Dataset entries:
* * * * * * *

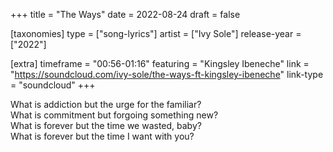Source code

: +++
title = "The Ways"
date = 2022-08-24
draft = false

[taxonomies]
type = ["song-lyrics"]
artist = ["Ivy Sole"]
release-year = ["2022"]

[extra]
timeframe = "00:56-01:16"
featuring = "Kingsley Ibeneche"
link = "https://soundcloud.com/ivy-sole/the-ways-ft-kingsley-ibeneche"
link-type = "soundcloud"
+++

What is addiction but the urge for the familiar?  
What is commitment but forgoing something new?  
What is forever but the time we wasted, baby?  
What is forever but the time I want with you?  
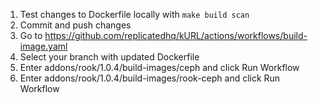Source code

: 
1. Test changes to Dockerfile locally with `make build scan`
1. Commit and push changes
1. Go to https://github.com/replicatedhq/kURL/actions/workflows/build-image.yaml
1. Select your branch with updated Dockerfile
1. Enter addons/rook/1.0.4/build-images/ceph and click Run Workflow
1. Enter addons/rook/1.0.4/build-images/rook-ceph and click Run Workflow
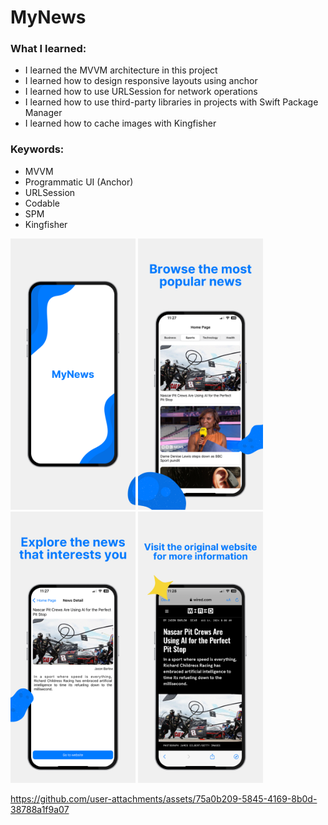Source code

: # MyNews

### What I learned:
- I learned the MVVM architecture in this project
- I learned how to design responsive layouts using anchor
- I learned how to use URLSession for network operations
- I learned how to use third-party libraries in projects with Swift Package Manager
- I learned how to cache images with Kingfisher

### Keywords:
- MVVM
- Programmatic UI (Anchor)
- URLSession
- Codable
- SPM
- Kingfisher

<img width="200" src="https://github.com/canguldev/MyNews/blob/master/MyNews/Supports/Assets.xcassets/MyNewsScreenshot1.imageset/MyNewsScreenshots1.png"> <img width="200" src="https://github.com/canguldev/MyNews/blob/master/MyNews/Supports/Assets.xcassets/MyNewsScreenshot2.imageset/MyNewsScreenshots2.png"> <img width="200" src="https://github.com/canguldev/MyNews/blob/master/MyNews/Supports/Assets.xcassets/MyNewsScreenshot3.imageset/MyNewsScreenshots3.png"> <img width="200" src="https://github.com/canguldev/MyNews/blob/master/MyNews/Supports/Assets.xcassets/MyNewsScreenshot4.imageset/MyNewsScreenshots4.png">

https://github.com/user-attachments/assets/75a0b209-5845-4169-8b0d-38788a1f9a07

* * * * * * *

Problem statement:
Each line of the data that contains "type" belongs in the answer.

Answer section:
type = ["song-lyrics"]
link-type = "soundcloud"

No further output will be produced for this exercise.